Machine Learning : Make pictures to train image classifier

I will try to make my own pictures to train a model following the steps of Machine learning by tutorials.

Is there a guide about how to take those images? For example if you want to classify flowers and you have roses. Is there a best way to make the characteristics of the object you want to classify more clear and then start adding more complicated images?

Should someone take pictures of roses on a white background and then move further ?

The question comes because everything is almost pixel related, would that actually help (having white backgrounds and then more complicated backgrounds ) or it will make things more complicated since white background is not a physical background of a rose flower ?


@clapollo @audrey @hollance Can you please help with this when you get a chance? Thank you - much appreciated! :]

You should take pictures that are representative of the pictures your users will take when using the app.

If you only train the model on roses on a white background, then the model will only learn what a rose on a white background is. It may not understand that a picture of a rose in a garden is also supposed to be a rose.
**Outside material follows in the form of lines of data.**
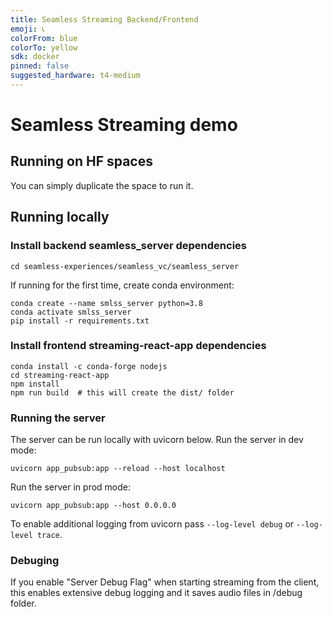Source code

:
 ```yaml
---
title: Seamless Streaming Backend/Frontend
emoji: 📞
colorFrom: blue
colorTo: yellow
sdk: docker
pinned: false
suggested_hardware: t4-medium
---
```


# Seamless Streaming demo
## Running on HF spaces
You can simply duplicate the space to run it.

## Running locally
### Install backend seamless_server dependencies

`cd seamless-experiences/seamless_vc/seamless_server`

If running for the first time, create conda environment:
```
conda create --name smlss_server python=3.8
conda activate smlss_server
pip install -r requirements.txt
```

### Install frontend streaming-react-app dependencies
```
conda install -c conda-forge nodejs
cd streaming-react-app
npm install
npm run build  # this will create the dist/ folder
```


### Running the server

The server can be run locally with uvicorn below.
Run the server in dev mode:

```
uvicorn app_pubsub:app --reload --host localhost
```

Run the server in prod mode:

```
uvicorn app_pubsub:app --host 0.0.0.0
```

To enable additional logging from uvicorn pass `--log-level debug` or `--log-level trace`.


### Debuging

If you enable "Server Debug Flag" when starting streaming from the client, this enables extensive debug logging and it saves audio files in /debug folder. 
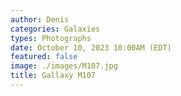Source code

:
 ```yaml
---
author: Denis
categories: Galaxies
types: Photographs
date: October 10, 2023 10:00AM (EDT)
featured: false
image: ./images/M107.jpg
title: Gallaxy M107
---
```


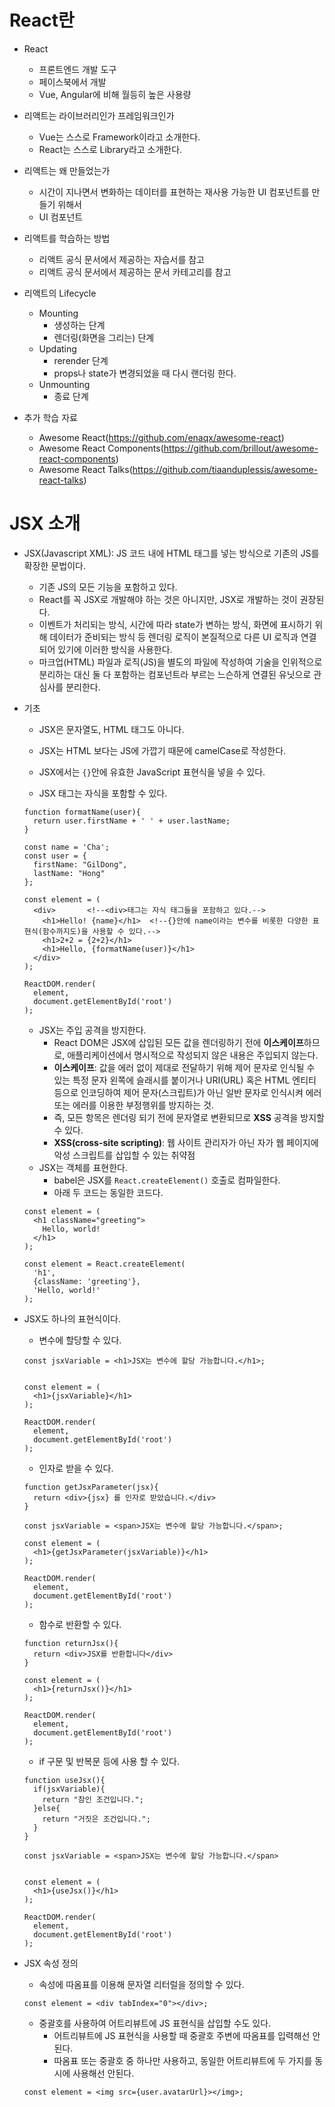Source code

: # React란

- React
  - 프론트엔드 개발 도구
  - 페이스북에서 개발
  - Vue, Angular에 비해 월등히 높은 사용량



- 리액트는 라이브러리인가 프레임워크인가
  - Vue는 스스로 Framework이라고 소개한다.
  - React는 스스로 Library라고 소개한다.



- 리액트는 왜 만들었는가
  - 시간이 지나면서 변화하는 데이터를 표현하는 재사용 가능한 UI 컴포넌트를 만들기 위해서
  - UI 컴포넌트



- 리액트를 학습하는 방법
  - 리액트 공식 문서에서 제공하는 자습서를 참고
  - 리액트 공식 문서에서 제공하는 문서 카테고리를 참고



- 리액트의 Lifecycle
  - Mounting
    - 생성하는 단계
    - 렌더링(화면을 그리는) 단계
  - Updating
    - rerender 단계
    - props나 state가 변경되었을 때 다시 랜더링 한다.
  - Unmounting
    - 종료 단계



- 추가 학습 자료
  - Awesome React(https://github.com/enaqx/awesome-react)
  - Awesome React Components(https://github.com/brillout/awesome-react-components)
  - Awesome React Talks(https://github.com/tiaanduplessis/awesome-react-talks)





# JSX 소개

- JSX(Javascript XML): JS 코드 내에 HTML 태그를 넣는 방식으로 기존의 JS를 확장한 문법이다.
  - 기존 JS의 모든 기능을 포함하고 있다.
  - React를 꼭 JSX로 개발해야 하는 것은 아니지만, JSX로 개발하는 것이 권장된다.
  - 이벤트가 처리되는 방식, 시간에 따라 state가 변하는 방식, 화면에 표시하기 위해 데이터가 준비되는 방식 등 렌더링 로직이 본질적으로 다른 UI 로직과 연결되어 있기에 이러한 방식을 사용한다.
  - 마크업(HTML) 파일과 로직(JS)을 별도의 파일에 작성하여 기술을 인위적으로 분리하는 대신 둘 다 포함하는 컴포넌트라 부르는 느슨하게 연결된 유닛으로 관심사를 분리한다.



- 기초

  - JSX은 문자열도, HTML 태그도 아니다.
  - JSX는 HTML 보다는 JS에 가깝기 때문에 camelCase로 작성한다.
  - JSX에서는 `{}`안에 유효한 JavaScript 표현식을 넣을 수 있다.

  - JSX 태그는 자식을 포함할 수 있다.

  ```react
  function formatName(user){
    return user.firstName + ' ' + user.lastName;
  }
  
  const name = 'Cha';
  const user = {
    firstName: "GilDong",
    lastName: "Hong"
  };
  
  const element = (
    <div>		<!--<div>태그는 자식 태그들을 포함하고 있다.-->
      <h1>Hello! {name}</h1>  <!--{}안에 name이라는 변수를 비롯한 다양한 표현식(함수까지도)을 사용할 수 있다.-->
      <h1>2+2 = {2+2}</h1>
      <h1>Hello, {formatName(user)}</h1>
    </div>
  );
  
  ReactDOM.render(
    element,
    document.getElementById('root')
  );
  ```

  - JSX는 주입 공격을 방지한다.
    - React DOM은 JSX에 삽입된 모든 값을 렌더링하기 전에 **이스케이프**하므로, 애플리케이션에서 명시적으로 작성되지 않은 내용은 주입되지 않는다.
    - **이스케이프**: 값을 에러 없이 제대로 전달하기 위해 제어 문자로 인식될 수 있는 특정 문자 왼쪽에 슬래시를 붙이거나 URI(URL) 혹은 HTML 엔티티 등으로 인코딩하여 제어 문자(스크립트)가 아닌 일반 문자로 인식시켜 에러 또는 에러를 이용한 부정행위를 방지하는 것.
    - 즉, 모든 항목은 렌더링 되기 전에 문자열로 변환되므로 **XSS** 공격을 방지할 수 있다.
    - **XSS(cross-site scripting)**: 웹 사이트 관리자가 아닌 자가 웹 페이지에 악성 스크립트를 삽입할 수 있는 취약점
  - JSX는 객체를 표현한다.
    - babel은 JSX를 `React.createElement()` 호출로 컴파일한다.
    - 아래 두 코드는 동일한 코드다.

  ```react
  const element = (
    <h1 className="greeting">
      Hello, world!
    </h1>
  );
  
  const element = React.createElement(
    'h1',
    {className: 'greeting'},
    'Hello, world!'
  );
  ```

  



- JSX도 하나의 표현식이다.

  - 변수에 할당할 수 있다.

  ```react
  const jsxVariable = <h1>JSX는 변수에 할당 가능합니다.</h1>;
  
  
  const element = (
    <h1>{jsxVariable}</h1>
  );
  
  ReactDOM.render(
    element,
    document.getElementById('root')
  );
  ```

  - 인자로 받을 수 있다.

  ```react
  function getJsxParameter(jsx){
    return <div>{jsx} 를 인자로 받았습니다.</div>
  }
  
  const jsxVariable = <span>JSX는 변수에 할당 가능합니다.</span>;
  
  const element = (
    <h1>{getJsxParameter(jsxVariable)}</h1>
  );
  
  ReactDOM.render(
    element,
    document.getElementById('root')
  );
  ```

  - 함수로 반환할 수 있다.

  ```react
  function returnJsx(){
    return <div>JSX를 반환합니다</div>
  }
  
  const element = (
    <h1>{returnJsx()}</h1>
  );
  
  ReactDOM.render(
    element,
    document.getElementById('root')
  );
  ```

  - if 구문 및 반복문 등에 사용 할 수 있다.

  ```react
  function useJsx(){
    if(jsxVariable){
      return "참인 조건입니다.";
    }else{
      return "거짓은 조건입니다.";
    }
  }
  
  const jsxVariable = <span>JSX는 변수에 할당 가능합니다.</span>
  
  
  const element = (
    <h1>{useJsx()}</h1>
  );
  
  ReactDOM.render(
    element,
    document.getElementById('root')
  );
  ```

  

- JSX 속성 정의

  - 속성에 따옴표를 이용해 문자열 리터럴을 정의할 수 있다.

  ```react
  const element = <div tabIndex="0"></div>;
  ```

  - 중괄호를 사용하여 어트리뷰트에 JS 표현식을 삽입할 수도 있다.
    - 어트리뷰트에 JS 표현식을 사용할 때 중괄호 주변에 따옴표를 입력해선 안된다. 
    - 따옴표 또는 중괄호 중 하나만 사용하고, 동일한 어트리뷰트에 두 가지를 동시에 사용해선 안된다.

  ```react
  const element = <img src={user.avatarUrl}></img>;
  ```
Ideally, you would have many pictures of each type of flower, taken against many different backgrounds (including white ones if you have them). This way the model learns what pixel patterns really are a rose and what parts of the image are not roses.

1 Like

Thanks for the fast reply.

In that case someone need a huge amount of images if he wants to train something that the background can vary.

Meaning I am trying to train hand gestures for Sign Language. Trying to start by learning my model just to identify sign ONE( hand with point finger ) and sign TWO (hand with point and middle finger.)

I created 700 images for each Gesture in the same position (meaning same background)

After training the model with the images I most got results of gesture ONE 90% of the times. I am using the live video from your example on your book.

After that I took more pictures of Gesture sign TWO thinking that the images are not good or not enough and ended up with 1400 images of gesture TWO and 700 of gesture ONE. (even though this is against machine learning training since data are disproportional I thought to give a try)

Output was approximately the same.

Just to confirm I am testing with same iPhone I took the images and same background that I took the training images.

Result is 85-90% of the times gesture One.

Any suggestion about how I could solve this kind of problem and then I can move to more difficult things and make my life more difficult :smiley: .

Is transfer learning the correct approach for this project?

I could share the images that I have since it is nothing confidential just so you could point where am I doing something wrong.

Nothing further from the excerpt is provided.